If you've done any driving around New Orleans, you know it's almost impossible to give directions without mentioning "the river" or "the lake," since you're likely to reach one or the other if you drive long enough.
Aubry Brice, of Harahan, tells of his experiences with New Orleans' unique geography:
"I have been getting some good laughs while watching the local weather broadcasts here in New Orleans. They consistently confuse 'north of the lake' with the 'north shore.' They do the same with the 'south shore' and 'south of the lake.'
"A few days back the weather person says, '… and on the north shore we had a low of 45 degrees in McComb and also in Poplarville.'
"So if McComb and Poplarville (in Mississippi) are on the north shore, then where does the north shore stop? Portland, Maine? Canada?

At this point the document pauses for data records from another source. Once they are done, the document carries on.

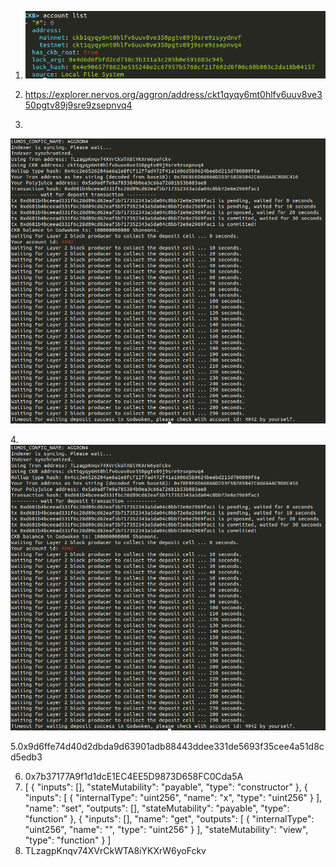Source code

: 1. ![Call](https://github.com/mistakeone/nervos_first_try/blob/master/10%20task%20%E2%80%94%20%D0%BA%D0%BE%D0%BF%D0%B8%D1%8F/task11-1.png?raw=true?raw=true "Call")

2. https://explorer.nervos.org/aggron/address/ckt1qyqy6mt0hlfv6uuv8ve350pgtv89j9sre9zsepnvq4

3. 
![Call](https://github.com/mistakeone/nervos_first_try/blob/master/10%20task%20%E2%80%94%20%D0%BA%D0%BE%D0%BF%D0%B8%D1%8F/task11-2.png?raw=true?raw=true "Call")

4.![Call](https://github.com/mistakeone/nervos_first_try/blob/master/10%20task%20%E2%80%94%20%D0%BA%D0%BE%D0%BF%D0%B8%D1%8F/task11-2.png?raw=true?raw=true "Call")

5.0x9d6ffe74d40d2dbda9d63901adb88443ddee331de5693f35cee4a51d8cd5edb3

6. 0x7b37177A9f1d1dcE1EC4EE5D9873D658FC0Cda5A
7. [ { "inputs": [], "stateMutability": "payable", "type": "constructor" }, { "inputs": [ { "internalType": "uint256", "name": "x", "type": "uint256" } ], "name": "set", "outputs": [], "stateMutability": "payable", "type": "function" }, { "inputs": [], "name": "get", "outputs": [ { "internalType": "uint256", "name": "", "type": "uint256" } ], "stateMutability": "view", "type": "function" } ]
8. TLzagpKnqv74XVrCkWTA8iYKXrW6yoFckv
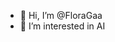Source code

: - 👋 Hi, I’m @FloraGaa
- 👀 I’m interested in AI

<!---
FloraGaa/FloraGaa is a ✨ special ✨ repository because its `README.md` (this file) appears on your GitHub profile.
You can click the Preview link to take a look at your changes.
--->
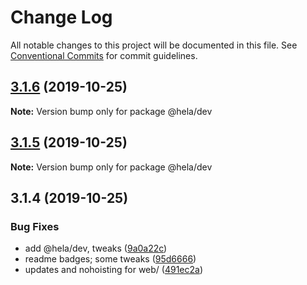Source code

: # Change Log

All notable changes to this project will be documented in this file.
See [Conventional Commits](https://conventionalcommits.org) for commit guidelines.

## [3.1.6](https://github.com/tunnckoCore/opensource/compare/@hela/dev@3.1.5...@hela/dev@3.1.6) (2019-10-25)

**Note:** Version bump only for package @hela/dev





## [3.1.5](https://github.com/tunnckoCore/opensource/compare/@hela/dev@3.1.4...@hela/dev@3.1.5) (2019-10-25)

**Note:** Version bump only for package @hela/dev





## 3.1.4 (2019-10-25)


### Bug Fixes

* add @hela/dev, tweaks ([9a0a22c](https://github.com/tunnckoCore/opensource/commit/9a0a22c6ff48ee351f3ffff0eab790da78ed29ff))
* readme badges; some tweaks ([95d6666](https://github.com/tunnckoCore/opensource/commit/95d666659a2ac29bece307d22c66b6c0e7e47683))
* updates and nohoisting for web/ ([491ec2a](https://github.com/tunnckoCore/opensource/commit/491ec2a06b5ffb6f052dfca5a6732f17ed28a7e0))
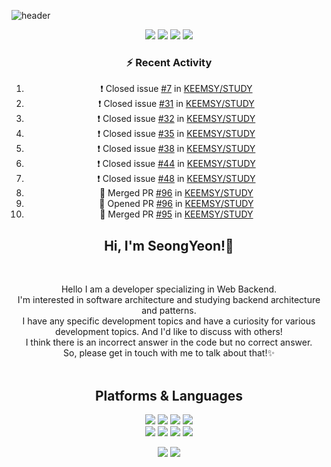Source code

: ![header](https://capsule-render.vercel.app/api?type=soft&color=auto&text=KEEMSY)  
<div align=center> 
  <p>
  <a href="https://sykeem.tistory.com/category/TIL" target="_blank"><img src="https://img.shields.io/badge/Blog-DD0B78?style=logo=GitHub%20Sponsors&logoColor=white&edge_flat=false"/></a>
  <a href="mailto:ahr03003@gmail.com" target="_blank"><img src="https://img.shields.io/badge/ahr03003@gmail.com-EA4335?style=logo=Gmail&logoColor=white&edge_flat=false"/></a>
  <a href="https://www.linkedin.com/in/%EC%84%B1%EC%97%B0-%EA%B9%80-60a09a22a///" target="_blank"><img src="https://img.shields.io/badge/KEEMSY-0A66C2?style=&logo=Linkedin&logoColor=white&edge_flat=false"/></a>
  <a href="https://hits.seeyoufarm.com"><img src="https://hits.seeyoufarm.com/api/count/incr/badge.svg?url=https%3A%2F%2Fgithub.com%2FKEEMSY%2FKEEMSY&count_bg=%2379C83D&title_bg=%23555555&icon=&icon_color=%23E7E7E7&title=hits&edge_flat=false"/></a>                 

### :zap: Recent Activity

<!--START_SECTION:activity-->
1. ❗️ Closed issue [#7](https://github.com/KEEMSY/STUDY/issues/7) in [KEEMSY/STUDY](https://github.com/KEEMSY/STUDY)
2. ❗️ Closed issue [#31](https://github.com/KEEMSY/STUDY/issues/31) in [KEEMSY/STUDY](https://github.com/KEEMSY/STUDY)
3. ❗️ Closed issue [#32](https://github.com/KEEMSY/STUDY/issues/32) in [KEEMSY/STUDY](https://github.com/KEEMSY/STUDY)
4. ❗️ Closed issue [#35](https://github.com/KEEMSY/STUDY/issues/35) in [KEEMSY/STUDY](https://github.com/KEEMSY/STUDY)
5. ❗️ Closed issue [#38](https://github.com/KEEMSY/STUDY/issues/38) in [KEEMSY/STUDY](https://github.com/KEEMSY/STUDY)
6. ❗️ Closed issue [#44](https://github.com/KEEMSY/STUDY/issues/44) in [KEEMSY/STUDY](https://github.com/KEEMSY/STUDY)
7. ❗️ Closed issue [#48](https://github.com/KEEMSY/STUDY/issues/48) in [KEEMSY/STUDY](https://github.com/KEEMSY/STUDY)
8. 🎉 Merged PR [#96](https://github.com/KEEMSY/STUDY/pull/96) in [KEEMSY/STUDY](https://github.com/KEEMSY/STUDY)
9. 💪 Opened PR [#96](https://github.com/KEEMSY/STUDY/pull/96) in [KEEMSY/STUDY](https://github.com/KEEMSY/STUDY)
10. 🎉 Merged PR [#95](https://github.com/KEEMSY/STUDY/pull/95) in [KEEMSY/STUDY](https://github.com/KEEMSY/STUDY)
<!--END_SECTION:activity-->
    
</p>
<h2>
  Hi, I'm SeongYeon!👋
</h2>

<br>

<p>
  Hello I am a developer specializing in Web Backend.<br>
  I'm  interested in software architecture and studying backend architecture and patterns. <br>
  I have any specific development topics and have a curiosity for various development topics. And I'd like to discuss with others!<br>
  I think there is an incorrect answer in the code but no correct answer. <br>
  So, please get in touch with me to talk about that!✨ <br>
  <br>
</p>

<!--    <img height="165em" src="https://github-readme-stats.vercel.app/api?username=KEEMSY&show_icons=true&hide_border=true&&count_private=true&include_all_commits=true" />   ![Top Langs](https://github-readme-stats.vercel.app/api/top-langs/?username=KEEMSY&layout=compact&hide_border=true&theme=white) -->
  

## Platforms & Languages
<p>
  <img src="https://img.shields.io/badge/html5-E34F26?style=for-the-badge&logo=html5&logoColor=white"> 
  <img src="https://img.shields.io/badge/css-1572B6?style=for-the-badge&logo=css3&logoColor=white"> 
  <img src="https://img.shields.io/badge/javascript-F7DF1E?style=for-the-badge&logo=javascript&logoColor=black"> 
  <img src="https://img.shields.io/badge/jquery-0769AD?style=for-the-badge&logo=jquery&logoColor=white">
  <br>
    <img src="https://img.shields.io/badge/python-3776AB?style=for-the-badge&logo=python&logoColor=white"> 
    <img src="https://img.shields.io/badge/django-092E20?style=for-the-badge&logo=django&logoColor=white">
    <img src="https://img.shields.io/badge/docker-3776AB?style=for-the-badge&logo=docker&logoColor=white">
    <img src="https://img.shields.io/badge/mysql-3776AB?style=for-the-badge&logo=mysql&logoColor=white">
  <br>
</p>

<p>
  <img src="https://img.shields.io/badge/github-181717?style=for-the-badge&logo=github&logoColor=white">
  <img src="https://img.shields.io/badge/git-F05032?style=for-the-badge&logo=git&logoColor=white">
</p>

                     
</div>
</div>
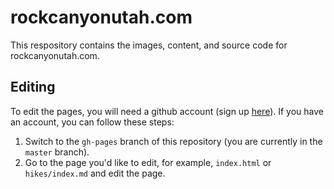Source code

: # rockcanyonutah.com

This respository contains the images, content, and source code for rockcanyonutah.com.

## Editing

To edit the pages, you will need a github account (sign up [here](https://github.com/join)). If you have an account, you can follow these steps:

1. Switch to the `gh-pages` branch of this repository (you are currently in the `master` branch).
2. Go to the page you'd like to edit, for example, `index.html` or `hikes/index.md` and edit the page.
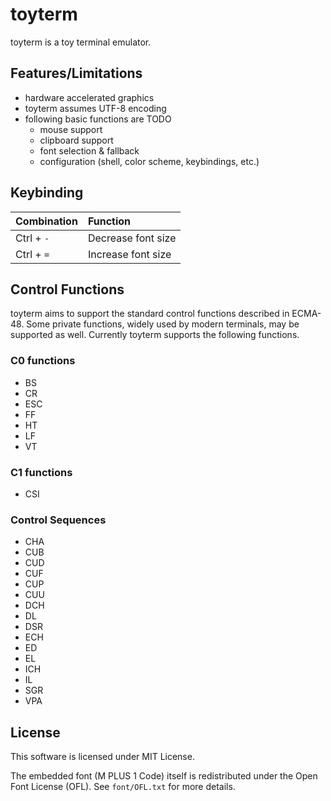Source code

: # toyterm

toyterm is a toy terminal emulator.

## Features/Limitations

- hardware accelerated graphics
- toyterm assumes UTF-8 encoding
- following basic functions are TODO
    - mouse support
    - clipboard support
    - font selection & fallback
    - configuration (shell, color scheme, keybindings, etc.)

## Keybinding

|Combination|Function|
|:----------|:-------|
|Ctrl + `-` |Decrease font size|
|Ctrl + `=` |Increase font size|

## Control Functions

toyterm aims to support the standard control functions described in ECMA-48.
Some private functions, widely used by modern terminals, may be supported as well.
Currently toyterm supports the following functions.

### C0 functions

- BS
- CR
- ESC
- FF
- HT
- LF
- VT

### C1 functions

- CSI

### Control Sequences

- CHA
- CUB
- CUD
- CUF
- CUP
- CUU
- DCH
- DL
- DSR
- ECH
- ED
- EL
- ICH
- IL
- SGR
- VPA


## License

This software is licensed under MIT License.

The embedded font (M PLUS 1 Code) itself is redistributed under the Open Font License (OFL).
See `font/OFL.txt` for more details.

"I also got a good laugh when another weather person said, 'the warmest temperature on the south shore was in Grand Isle.'
"I told my wife about this and she says, 'Grand Isle is on the north shore.'
"I looked at her in dismay, and she laughed and said, 'It would be more accurate to say Grand Isle is on the north shore of the Gulf rather than the south shore of the lake!'"
English is cheaper
Sid Marchand, of Donaldsonville, agrees with our contributor Tony Falterman that "translating French to English in court in Napoleonville was a recurring problem."
He says, "In the mid-1980s, I was trying a case against an older man from Pierre Part. When the old man, who was reputedly honest and straightforward, was called to testify, his son quickly pointed out that Papa could neither speak nor understand English.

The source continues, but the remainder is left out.